Tulisan-tulisan seperti ini penting untuk membuka kesadaran akan pentingnya narasi yang lain. Kita sudah lewat 100 tahun dari The Great War, hampir 75 tahun dari Perang Dunia Kedua (PDII). Deep down, manusia terobsesi dengan konflik; menampilkan banyak hal lain di luar narasi hitam putih yang kemudian menimbulkan sugesti bahwa perang adalah hal yang memang perlu, rasanya terus coba dilakukan. Saya bahkan belum bicara soal lumrahnya kisah-kisah dari yang kalah dihilangkan.
Mengadaptasi, benarkah hanya bisa pasrah?
Sekadar tambahan, baru-baru ini saya menonton Little Women (Greta Grewig), sebuah film yang diangkat dari kisah klasik dari sebuah novel dan sebelumnya telah difilmkan. Seorang kenalan, feminis garis keras tampaknya bermasalah dengan film ini, dan saya sepertinya paham dengan yang ia permasalahkan.
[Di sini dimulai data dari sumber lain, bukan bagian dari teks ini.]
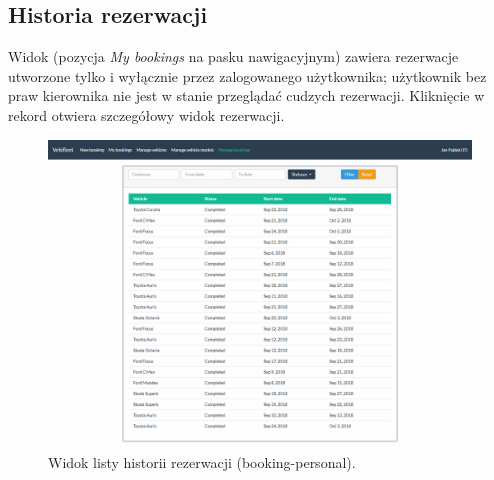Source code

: \documentclass[eng,printmode,openany]{mgr}
\begin{document}
\begin{appendices}
		\section{Historia rezerwacji}
		Widok (pozycja \textit{My bookings} na pasku nawigacyjnym) zawiera rezerwacje utworzone tylko i wyłącznie przez zalogowanego użytkownika; użytkownik bez praw kierownika nie jest w stanie przeglądać cudzych rezerwacji. Kliknięcie w rekord otwiera szczegółowy widok rezerwacji.
		\begin{figure}[H]
			\centering
			\includegraphics[width=\textwidth]{images/views/booking-list-manage.png}
			\caption{Widok listy historii rezerwacji (booking-personal).}	
		\end{figure}
		
		\newpage

\end{appendices}
\end{document}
Sebagai film yang katanya film “feminis” Little Women menampilkan gadis-gadis yang tidak bisa berdiri sendiri, salah satu karakter dalam film yang terbilang karakter utama digambarkan sebagai karakter yang plinplan: dari yang tadinya mandiri, ia menyerah dan ingin dicintai bahkan mengejar seorang pria yang ia tidak yakin benar ia cintai atau tidak.
Memang bila ditarik konteksnya film ini merupakan adaptasi dari sebuah kisah yang sudah dikenal sebelumnya. Namun seperti yang dipaparkan pada tulisan sebelumnya, kita tetap memiliki hak untuk menuntut hal-hal lain terlebih di masa sekarang saat wanita dianggap tidak bisa mandiri, dan laki-laki menjadi pemegang kuasa dan harus berkompromi. Rasa-rasanya, mengadaptasi juga punya celah untuk menjadikan cerita Little Women jadi lebih progresif dari yang ditampilkan.
Anyway, both, for me are good films. Keluhan di atas adalah hal di luar bagus atau jelek.